A fine Adios review

This is the second outing from Sheffield’s Das Rad, following their excellent and highly recommended debut.  “Goodbye to the Future” might seem a darkly pessimistic title for this set; and the images of our esteemed leaders from the UK, USA, Russia and North Korea and surreal pastiches of Biblical scenes or fairy tales pasted on top of peeling wallpaper that Nick Robinson has used in his art-work suggest a bizarre dystopia.  And yet, the music that Das Rad create has the optimism of a new dawn – albeit with some sinister undertones that blur the edges of the tunes.   
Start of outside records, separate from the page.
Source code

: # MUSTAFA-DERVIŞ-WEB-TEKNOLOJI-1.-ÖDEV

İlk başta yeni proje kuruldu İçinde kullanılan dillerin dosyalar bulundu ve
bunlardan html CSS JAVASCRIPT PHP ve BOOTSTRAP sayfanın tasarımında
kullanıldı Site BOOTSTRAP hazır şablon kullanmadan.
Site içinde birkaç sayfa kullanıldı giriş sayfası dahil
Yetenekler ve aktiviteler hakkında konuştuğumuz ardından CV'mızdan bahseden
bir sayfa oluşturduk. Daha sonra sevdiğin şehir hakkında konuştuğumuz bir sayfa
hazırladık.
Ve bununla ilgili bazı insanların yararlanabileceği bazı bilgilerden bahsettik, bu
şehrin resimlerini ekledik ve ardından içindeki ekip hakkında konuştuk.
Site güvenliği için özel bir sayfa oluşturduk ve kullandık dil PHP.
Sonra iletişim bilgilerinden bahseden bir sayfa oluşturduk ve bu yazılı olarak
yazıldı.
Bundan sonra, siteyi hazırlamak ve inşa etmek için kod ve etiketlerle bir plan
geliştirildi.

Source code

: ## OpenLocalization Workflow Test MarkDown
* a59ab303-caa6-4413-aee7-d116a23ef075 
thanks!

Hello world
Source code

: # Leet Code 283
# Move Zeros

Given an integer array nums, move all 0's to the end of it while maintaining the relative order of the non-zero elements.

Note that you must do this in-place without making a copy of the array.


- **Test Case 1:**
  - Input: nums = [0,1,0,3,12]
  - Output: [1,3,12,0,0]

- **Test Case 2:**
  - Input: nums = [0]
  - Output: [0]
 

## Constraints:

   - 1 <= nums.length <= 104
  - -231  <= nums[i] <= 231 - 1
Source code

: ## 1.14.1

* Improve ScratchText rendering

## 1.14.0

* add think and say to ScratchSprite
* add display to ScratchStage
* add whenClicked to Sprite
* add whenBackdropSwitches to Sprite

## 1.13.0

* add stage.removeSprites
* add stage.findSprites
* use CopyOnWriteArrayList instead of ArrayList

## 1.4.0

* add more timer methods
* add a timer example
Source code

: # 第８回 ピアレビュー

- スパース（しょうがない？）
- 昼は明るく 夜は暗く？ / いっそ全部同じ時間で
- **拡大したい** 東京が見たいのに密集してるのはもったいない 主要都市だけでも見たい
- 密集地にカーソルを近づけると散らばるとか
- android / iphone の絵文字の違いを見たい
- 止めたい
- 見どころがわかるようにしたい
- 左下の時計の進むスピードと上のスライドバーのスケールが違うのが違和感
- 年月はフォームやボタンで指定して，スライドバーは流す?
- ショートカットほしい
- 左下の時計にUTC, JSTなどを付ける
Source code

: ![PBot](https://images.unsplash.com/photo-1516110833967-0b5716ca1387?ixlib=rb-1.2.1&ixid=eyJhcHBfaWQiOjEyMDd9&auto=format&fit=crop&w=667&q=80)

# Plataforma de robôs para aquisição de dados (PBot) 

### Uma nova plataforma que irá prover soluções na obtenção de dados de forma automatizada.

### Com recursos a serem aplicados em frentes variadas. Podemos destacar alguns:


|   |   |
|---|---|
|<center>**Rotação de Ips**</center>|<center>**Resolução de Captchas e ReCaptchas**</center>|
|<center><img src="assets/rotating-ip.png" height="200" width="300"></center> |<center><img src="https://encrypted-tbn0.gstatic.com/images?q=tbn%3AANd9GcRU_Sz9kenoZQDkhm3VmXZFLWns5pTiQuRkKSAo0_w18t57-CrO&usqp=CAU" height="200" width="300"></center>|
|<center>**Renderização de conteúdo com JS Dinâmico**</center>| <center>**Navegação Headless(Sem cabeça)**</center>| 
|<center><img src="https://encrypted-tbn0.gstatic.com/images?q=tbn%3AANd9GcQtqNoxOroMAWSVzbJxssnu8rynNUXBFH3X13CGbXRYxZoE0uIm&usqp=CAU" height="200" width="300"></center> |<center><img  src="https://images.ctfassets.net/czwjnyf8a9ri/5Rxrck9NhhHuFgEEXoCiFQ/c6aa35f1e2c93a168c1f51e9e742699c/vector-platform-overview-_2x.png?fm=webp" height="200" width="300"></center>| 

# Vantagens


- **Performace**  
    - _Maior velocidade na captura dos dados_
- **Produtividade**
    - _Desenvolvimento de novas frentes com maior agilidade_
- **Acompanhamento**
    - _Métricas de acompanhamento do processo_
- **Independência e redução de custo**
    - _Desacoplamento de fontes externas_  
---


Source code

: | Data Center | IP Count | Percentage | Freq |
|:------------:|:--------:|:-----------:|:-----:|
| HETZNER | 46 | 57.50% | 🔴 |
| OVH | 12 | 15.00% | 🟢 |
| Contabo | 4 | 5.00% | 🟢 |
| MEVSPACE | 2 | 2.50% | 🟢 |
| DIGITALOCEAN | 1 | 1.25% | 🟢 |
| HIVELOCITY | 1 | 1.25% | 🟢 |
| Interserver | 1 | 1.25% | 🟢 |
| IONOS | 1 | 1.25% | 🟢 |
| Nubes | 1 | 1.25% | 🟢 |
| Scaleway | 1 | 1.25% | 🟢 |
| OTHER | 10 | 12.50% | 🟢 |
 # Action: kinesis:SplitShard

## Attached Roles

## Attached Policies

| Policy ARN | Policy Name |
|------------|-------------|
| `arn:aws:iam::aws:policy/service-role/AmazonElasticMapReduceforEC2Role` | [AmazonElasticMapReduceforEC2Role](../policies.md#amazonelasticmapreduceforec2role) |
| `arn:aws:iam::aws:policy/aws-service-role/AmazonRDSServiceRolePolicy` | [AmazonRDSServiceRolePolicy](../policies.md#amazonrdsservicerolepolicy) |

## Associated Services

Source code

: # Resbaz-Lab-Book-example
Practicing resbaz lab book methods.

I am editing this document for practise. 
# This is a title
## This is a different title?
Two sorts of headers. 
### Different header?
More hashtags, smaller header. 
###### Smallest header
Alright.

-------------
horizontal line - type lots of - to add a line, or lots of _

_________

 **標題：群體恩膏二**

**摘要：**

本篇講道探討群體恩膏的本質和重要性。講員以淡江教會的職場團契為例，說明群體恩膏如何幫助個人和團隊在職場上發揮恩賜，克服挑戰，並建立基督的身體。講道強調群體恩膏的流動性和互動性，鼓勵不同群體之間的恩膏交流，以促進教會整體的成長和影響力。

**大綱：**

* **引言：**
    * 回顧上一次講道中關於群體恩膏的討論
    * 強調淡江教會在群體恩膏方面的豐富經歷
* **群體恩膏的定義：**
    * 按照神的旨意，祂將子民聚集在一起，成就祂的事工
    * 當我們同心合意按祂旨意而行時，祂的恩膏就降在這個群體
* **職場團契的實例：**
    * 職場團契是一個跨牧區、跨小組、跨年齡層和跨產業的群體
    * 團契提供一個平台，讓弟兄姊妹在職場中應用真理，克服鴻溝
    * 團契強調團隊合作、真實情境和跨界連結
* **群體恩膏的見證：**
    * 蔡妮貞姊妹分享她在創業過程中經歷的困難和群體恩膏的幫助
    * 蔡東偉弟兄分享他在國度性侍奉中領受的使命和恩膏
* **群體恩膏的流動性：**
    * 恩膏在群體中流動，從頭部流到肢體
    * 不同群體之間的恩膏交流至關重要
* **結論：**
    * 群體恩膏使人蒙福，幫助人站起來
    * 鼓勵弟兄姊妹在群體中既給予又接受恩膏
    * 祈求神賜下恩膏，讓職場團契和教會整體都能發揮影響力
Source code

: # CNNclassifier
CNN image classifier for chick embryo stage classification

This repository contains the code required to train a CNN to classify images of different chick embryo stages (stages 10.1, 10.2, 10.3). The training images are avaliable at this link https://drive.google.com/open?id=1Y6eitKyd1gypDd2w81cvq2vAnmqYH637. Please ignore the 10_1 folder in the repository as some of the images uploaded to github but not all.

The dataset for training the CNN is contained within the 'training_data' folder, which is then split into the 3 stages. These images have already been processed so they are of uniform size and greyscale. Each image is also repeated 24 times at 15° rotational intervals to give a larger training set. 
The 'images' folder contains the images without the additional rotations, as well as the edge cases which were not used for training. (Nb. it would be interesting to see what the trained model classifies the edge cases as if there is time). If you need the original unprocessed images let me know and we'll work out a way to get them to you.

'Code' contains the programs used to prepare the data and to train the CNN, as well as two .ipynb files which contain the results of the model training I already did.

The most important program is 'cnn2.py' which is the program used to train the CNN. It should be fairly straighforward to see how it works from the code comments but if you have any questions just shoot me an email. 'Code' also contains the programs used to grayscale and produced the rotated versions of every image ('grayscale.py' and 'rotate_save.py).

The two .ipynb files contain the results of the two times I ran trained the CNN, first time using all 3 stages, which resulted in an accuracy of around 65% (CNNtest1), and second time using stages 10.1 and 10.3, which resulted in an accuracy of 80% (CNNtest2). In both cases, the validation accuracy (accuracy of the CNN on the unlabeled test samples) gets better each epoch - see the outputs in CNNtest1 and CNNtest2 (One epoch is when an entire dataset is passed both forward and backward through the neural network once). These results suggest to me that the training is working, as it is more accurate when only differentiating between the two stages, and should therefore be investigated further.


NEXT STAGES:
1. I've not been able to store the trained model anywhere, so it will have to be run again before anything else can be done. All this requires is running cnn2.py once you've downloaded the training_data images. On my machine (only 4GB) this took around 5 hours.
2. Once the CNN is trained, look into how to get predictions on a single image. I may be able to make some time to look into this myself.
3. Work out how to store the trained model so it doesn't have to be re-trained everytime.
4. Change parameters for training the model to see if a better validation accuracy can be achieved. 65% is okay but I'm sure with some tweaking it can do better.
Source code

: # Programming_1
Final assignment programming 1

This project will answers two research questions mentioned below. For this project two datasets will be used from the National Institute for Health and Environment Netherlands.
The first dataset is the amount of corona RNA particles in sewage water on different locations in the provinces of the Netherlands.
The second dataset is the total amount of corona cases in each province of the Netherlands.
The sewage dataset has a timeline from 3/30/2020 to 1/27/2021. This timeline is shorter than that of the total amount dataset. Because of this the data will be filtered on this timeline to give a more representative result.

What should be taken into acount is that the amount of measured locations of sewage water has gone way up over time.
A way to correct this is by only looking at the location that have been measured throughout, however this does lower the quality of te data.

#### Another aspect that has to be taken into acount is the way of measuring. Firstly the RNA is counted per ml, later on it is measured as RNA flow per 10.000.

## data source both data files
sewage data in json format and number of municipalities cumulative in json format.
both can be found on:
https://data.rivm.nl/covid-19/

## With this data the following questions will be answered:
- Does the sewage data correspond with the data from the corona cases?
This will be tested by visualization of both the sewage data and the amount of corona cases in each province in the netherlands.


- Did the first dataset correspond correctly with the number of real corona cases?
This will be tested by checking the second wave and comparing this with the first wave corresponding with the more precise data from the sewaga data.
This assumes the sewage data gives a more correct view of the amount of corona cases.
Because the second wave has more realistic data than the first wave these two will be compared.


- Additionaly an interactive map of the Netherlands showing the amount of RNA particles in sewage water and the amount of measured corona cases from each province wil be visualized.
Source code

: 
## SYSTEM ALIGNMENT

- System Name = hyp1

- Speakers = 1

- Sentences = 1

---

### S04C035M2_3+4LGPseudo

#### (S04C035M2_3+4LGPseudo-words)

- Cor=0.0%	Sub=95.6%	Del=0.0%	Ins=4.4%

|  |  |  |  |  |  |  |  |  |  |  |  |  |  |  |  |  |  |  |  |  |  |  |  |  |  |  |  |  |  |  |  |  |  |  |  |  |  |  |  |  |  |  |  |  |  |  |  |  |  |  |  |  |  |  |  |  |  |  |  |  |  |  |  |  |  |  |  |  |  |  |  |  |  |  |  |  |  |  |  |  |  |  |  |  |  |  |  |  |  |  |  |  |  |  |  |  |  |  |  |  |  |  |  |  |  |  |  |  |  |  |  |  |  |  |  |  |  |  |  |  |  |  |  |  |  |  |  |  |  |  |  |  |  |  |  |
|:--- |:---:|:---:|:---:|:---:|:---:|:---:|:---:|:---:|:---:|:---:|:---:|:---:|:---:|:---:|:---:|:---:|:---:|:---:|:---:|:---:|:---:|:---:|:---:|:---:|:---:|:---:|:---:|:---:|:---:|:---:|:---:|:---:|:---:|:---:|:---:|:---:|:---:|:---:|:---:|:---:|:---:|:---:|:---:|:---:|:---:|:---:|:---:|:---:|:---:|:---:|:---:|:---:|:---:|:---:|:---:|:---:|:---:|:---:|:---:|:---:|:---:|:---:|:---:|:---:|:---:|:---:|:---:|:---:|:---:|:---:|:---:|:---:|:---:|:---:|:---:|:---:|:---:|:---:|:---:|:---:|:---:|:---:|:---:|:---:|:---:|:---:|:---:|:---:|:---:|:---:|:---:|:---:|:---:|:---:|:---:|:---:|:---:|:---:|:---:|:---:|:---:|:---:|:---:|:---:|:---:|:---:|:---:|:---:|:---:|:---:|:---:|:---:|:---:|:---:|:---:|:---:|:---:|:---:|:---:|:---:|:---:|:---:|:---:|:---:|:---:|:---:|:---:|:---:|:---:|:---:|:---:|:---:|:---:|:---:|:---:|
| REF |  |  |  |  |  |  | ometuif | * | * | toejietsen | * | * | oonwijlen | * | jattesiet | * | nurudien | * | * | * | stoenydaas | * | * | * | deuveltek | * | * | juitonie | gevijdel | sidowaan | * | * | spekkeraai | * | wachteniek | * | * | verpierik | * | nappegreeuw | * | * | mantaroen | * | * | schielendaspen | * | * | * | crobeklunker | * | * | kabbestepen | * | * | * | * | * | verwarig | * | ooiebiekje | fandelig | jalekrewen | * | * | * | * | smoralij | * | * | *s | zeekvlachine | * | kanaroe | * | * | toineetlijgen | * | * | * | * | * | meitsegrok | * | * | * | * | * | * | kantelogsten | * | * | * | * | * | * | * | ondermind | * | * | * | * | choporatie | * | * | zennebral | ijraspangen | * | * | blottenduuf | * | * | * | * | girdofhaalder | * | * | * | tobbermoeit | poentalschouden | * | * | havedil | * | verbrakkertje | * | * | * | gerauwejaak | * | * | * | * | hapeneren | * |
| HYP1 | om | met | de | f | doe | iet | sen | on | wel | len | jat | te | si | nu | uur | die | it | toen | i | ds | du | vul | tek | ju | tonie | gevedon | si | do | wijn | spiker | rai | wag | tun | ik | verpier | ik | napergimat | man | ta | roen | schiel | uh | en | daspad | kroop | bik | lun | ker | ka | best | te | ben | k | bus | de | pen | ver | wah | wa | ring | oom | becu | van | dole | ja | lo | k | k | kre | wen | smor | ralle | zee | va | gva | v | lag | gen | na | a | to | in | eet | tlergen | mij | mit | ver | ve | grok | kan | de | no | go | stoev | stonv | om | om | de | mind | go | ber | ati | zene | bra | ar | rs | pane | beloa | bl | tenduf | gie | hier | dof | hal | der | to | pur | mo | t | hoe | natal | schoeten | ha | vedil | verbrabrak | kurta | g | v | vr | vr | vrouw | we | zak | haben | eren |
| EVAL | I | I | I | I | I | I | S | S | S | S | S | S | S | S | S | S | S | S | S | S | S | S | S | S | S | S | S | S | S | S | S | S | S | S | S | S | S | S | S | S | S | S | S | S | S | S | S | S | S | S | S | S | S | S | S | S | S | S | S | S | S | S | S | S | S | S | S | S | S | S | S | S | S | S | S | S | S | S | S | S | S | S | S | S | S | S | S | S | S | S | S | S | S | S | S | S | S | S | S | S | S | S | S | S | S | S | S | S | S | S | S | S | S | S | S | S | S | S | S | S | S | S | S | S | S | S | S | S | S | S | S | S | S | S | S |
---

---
Take the opener, ‘Inside Reverse’, which has a stuttering cymbal pattern over a deep, spacy bass line creating space of fuzz-drenched guitar and layered saxophone to present motifs that hang in the air and then dissolve.  Over its 11’40 this creates a groove that seems to meander in a never ending, hypnotic circle – when it ends, you immediately want to restart the journey, picking up the ways in which the distorted sounds melt into each other, so that you realise that they are never quite dissolving but mutating.  If I was to say that this create a piece of music that manages to be both relaxing and ominous, you can, perhaps, get that juxtaposition of pessimism and optimism that the band so ably and uniquely create.  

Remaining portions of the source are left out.